Studio album by Big Wreck
- Released: March 6, 2012 (CAN) February 19, 2013 (US)
- Genre: Alternative rock, progressive rock, post-grunge, heartland rock
- Length: 49:29
- Label: Anthem, Warner Music Canada
- Producer: Ian Thornley, Nick Raskulinecz, Eric Ratz

Big Wreck chronology
| The Pleasure and the Greed (2001) | Albatross (2012) | Ghosts (2014) |

Singles from Albatross
- "Albatross" Released: November 21, 2011; "Wolves" Released: 2012; "A Million Days" Released: 2012;

= Albatross (Big Wreck album) =

Albatross is the third studio album by Canadian rock band Big Wreck. It is the band's first album since their 2001 release The Pleasure and the Greed, and the first without original members Dave Henning and Forrest Williams, but the first to feature long-time bass guitarist Dave McMillan. The drums on the record were performed by session musician Christopher Henry. Drummer Brad Park played on the following tour. The album was released on March 6, 2012.

In 2012, the album won the CASBY Award for "Favourite New Album". The album was nominated for Rock Album of the Year at the 2013 Juno Awards.

In 2025, the band were selected as Canada's Record Store Day ambassadors for the year, and announced a deluxe anniversary reissue of the album, which saw its first ever vinyl pressing and features several previously unreleased songs.

Professional ratings
Review scores
| Source | Rating |
| AllMusic | Star Half star |
| PopMatters | Star |

==Commercial performance==
Albatross debuted at #5 on the Canadian Albums Chart.
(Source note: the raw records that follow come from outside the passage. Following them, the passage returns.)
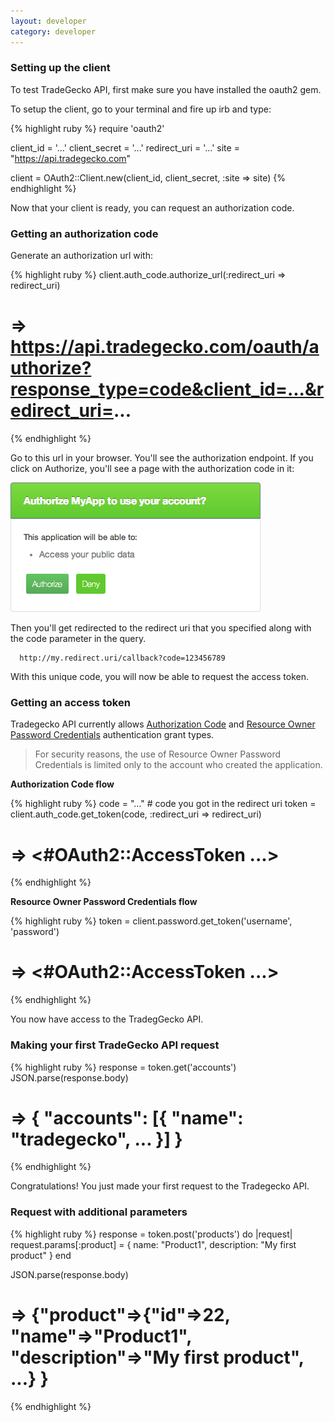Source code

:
 ```yaml
---
layout: developer
category: developer
---
```

### Setting up the client

To test TradeGecko API, first make sure you have installed the oauth2
gem.

To setup the client, go to your terminal and fire up irb and type:

{% highlight ruby %}
  require 'oauth2'

  client_id     = '...'
  client_secret = '...'
  redirect_uri  = '...'
  site          = "https://api.tradegecko.com"

  client = OAuth2::Client.new(client_id, client_secret, :site => site)
{% endhighlight %}

Now that your client is ready, you can request an authorization code.

### Getting an authorization code

Generate an authorization url with:

{% highlight ruby %}
  client.auth_code.authorize_url(:redirect_uri => redirect_uri)
  # => https://api.tradegecko.com/oauth/authorize?response_type=code&client_id=...&redirect_uri=...
{% endhighlight %}

Go to this url in your browser. You'll see the authorization endpoint.
If you click on Authorize, you'll see a page with the authorization code
in it:

![auth_image](/images/auth.png)

Then you'll get redirected to the redirect uri that you specified along with the code parameter in the query.

      http://my.redirect.uri/callback?code=123456789

With this unique code, you will now be able to request the access token.

### Getting an access token

Tradegecko API currently allows [Authorization Code](http://tools.ietf.org/html/rfc6749#section-1.3.1) and 
[Resource Owner Password Credentials](http://tools.ietf.org/html/rfc6749#section-1.3.3) authentication grant types.
> For security reasons, the use of Resource Owner Password Credentials is limited only to the account who created the application.

**Authorization Code flow**

{% highlight ruby %}
  code = "..." # code you got in the redirect uri
  token = client.auth_code.get_token(code, :redirect_uri => redirect_uri)
  # => <#OAuth2::AccessToken ...>               
{% endhighlight %}  

**Resource Owner Password Credentials flow**

{% highlight ruby %}
  token = client.password.get_token('username', 'password')
  # => <#OAuth2::AccessToken ...>
{% endhighlight %}

You now have access to the TradegGecko API.

### Making your first TradeGecko API request 

{% highlight ruby %}
  response = token.get('accounts')
  JSON.parse(response.body)
  # => { "accounts": [{ "name": "tradegecko", ... }] }
{% endhighlight %}

Congratulations! You just made your first request to the Tradegecko API.

### Request with additional parameters

{% highlight ruby %}
  response = token.post('products') do |request|
    request.params[:product] = {
      name: "Product1",
      description: "My first product"
    }
  end

  JSON.parse(response.body)
  # => {"product"=>{"id"=>22, "name"=>"Product1", "description"=>"My first product", ...} }
{% endhighlight %}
This is the highest position ever for any album by Big Wreck or Ian Thornley on that chart. The album also peaked at #25 on the Billboard Heatseekers chart. The album was certified Gold in Canada.

==Track listing==

2025 Anniversary Edition bonus tracks

| No. | Title | Length |
|---|---|---|
| 1. | "Head Together" | 3:54 |
| 2. | "A Million Days" | 4:25 |
| 3. | "Wolves" | 4:13 |
| 4. | "Albatross" | 4:14 |
| 5. | "Glass Room" | 4:57 |
| 6. | "All is Fair" | 5:08 |
| 7. | "Control" | 6:35 |
| 8. | "Rest of the World" | 2:51 |
| 9. | "You Caught My Eye" | 5:29 |
| 10. | "Do What You Will" | 3:37 |
| 11. | "Time" | 4:06 |
| Total length: |  | 49:29 |

| No. | Title | Length |
|---|---|---|
| 12. | "Wolves (Alternate Version)" | 4:10 |
| 13. | "Albatross (Alternate Version)" | 3:46 |
| 14. | "A Million Days (Alternate Version)" | 4:24 |
| 15. | "Fade Away" | 3:45 |
| 16. | "Albatross (Live at Suhr Guitar Factory)" | 5:07 |
| Total length: |  | 70:45 |

==Personnel==
Big Wreck
- Ian Thornley – vocals, lead guitar, keyboards
- Brian Doherty – rhythm guitar
- Paulo Neta – lead & rhythm guitar, backing vocals
- David McMillan – bass guitar
- Christopher Henry – drums, percussion (session musician)

==Charts==

| Chart (2012) | Peak position |
|---|---|
| Canadian Albums (Billboard) | 5 |
| US Heatseekers Albums (Billboard) | 25 |

==Certifications==

| Region | Certification | Certified units/sales |
| Canada (Music Canada) | Gold | 40,000^{‡} |
^{‡} Sales+streaming figures based on certification alone.